**PROBLEM TO SOLVE:** Copy, from the data below, each line that has the word "clients".
Segment Open
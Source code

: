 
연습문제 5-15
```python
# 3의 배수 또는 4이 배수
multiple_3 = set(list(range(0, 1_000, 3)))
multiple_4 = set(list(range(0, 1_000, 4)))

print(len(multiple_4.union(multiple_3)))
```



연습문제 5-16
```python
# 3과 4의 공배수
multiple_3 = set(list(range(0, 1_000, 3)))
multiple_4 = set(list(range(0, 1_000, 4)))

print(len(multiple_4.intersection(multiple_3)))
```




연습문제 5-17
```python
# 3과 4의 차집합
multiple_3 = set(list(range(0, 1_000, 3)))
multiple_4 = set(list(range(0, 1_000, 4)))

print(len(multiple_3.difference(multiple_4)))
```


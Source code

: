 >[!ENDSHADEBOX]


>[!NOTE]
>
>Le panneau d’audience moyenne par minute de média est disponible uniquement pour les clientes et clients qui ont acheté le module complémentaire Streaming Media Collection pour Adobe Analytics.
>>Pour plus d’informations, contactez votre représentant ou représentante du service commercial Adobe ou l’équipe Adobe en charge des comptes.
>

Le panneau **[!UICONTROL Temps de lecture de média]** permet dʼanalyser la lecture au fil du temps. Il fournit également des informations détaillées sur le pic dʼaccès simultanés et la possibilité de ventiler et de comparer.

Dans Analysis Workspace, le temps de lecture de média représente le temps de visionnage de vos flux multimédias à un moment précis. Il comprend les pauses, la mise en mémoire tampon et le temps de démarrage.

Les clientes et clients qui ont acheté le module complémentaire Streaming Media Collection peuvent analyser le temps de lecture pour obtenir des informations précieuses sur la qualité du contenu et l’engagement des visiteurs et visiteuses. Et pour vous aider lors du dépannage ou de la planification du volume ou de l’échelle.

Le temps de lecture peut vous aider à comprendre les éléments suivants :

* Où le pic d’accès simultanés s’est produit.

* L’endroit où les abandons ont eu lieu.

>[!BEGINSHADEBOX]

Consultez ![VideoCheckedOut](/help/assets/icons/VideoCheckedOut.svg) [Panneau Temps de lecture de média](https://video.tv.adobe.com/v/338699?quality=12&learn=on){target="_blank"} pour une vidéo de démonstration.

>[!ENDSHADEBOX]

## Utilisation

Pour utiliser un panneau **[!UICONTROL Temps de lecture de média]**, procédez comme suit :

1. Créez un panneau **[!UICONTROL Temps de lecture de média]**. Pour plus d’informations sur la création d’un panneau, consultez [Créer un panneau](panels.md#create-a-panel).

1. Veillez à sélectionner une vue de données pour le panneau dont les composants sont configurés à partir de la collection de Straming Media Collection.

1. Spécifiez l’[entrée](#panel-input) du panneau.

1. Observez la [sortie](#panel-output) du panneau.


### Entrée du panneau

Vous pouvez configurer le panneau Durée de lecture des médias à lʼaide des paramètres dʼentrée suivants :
Segment Closed
**WRITTEN REPLY:**
>Le panneau d’audience moyenne par minute de média est disponible uniquement pour les clientes et clients qui ont acheté le module complémentaire Streaming Media Collection pour Adobe Analytics.
Les clientes et clients qui ont acheté le module complémentaire Streaming Media Collection peuvent analyser le temps de lecture pour obtenir des informations précieuses sur la qualité du contenu et l’engagement des visiteurs et visiteuses. Et pour vous aider lors du dépannage ou de la planification du volume ou de l’échelle.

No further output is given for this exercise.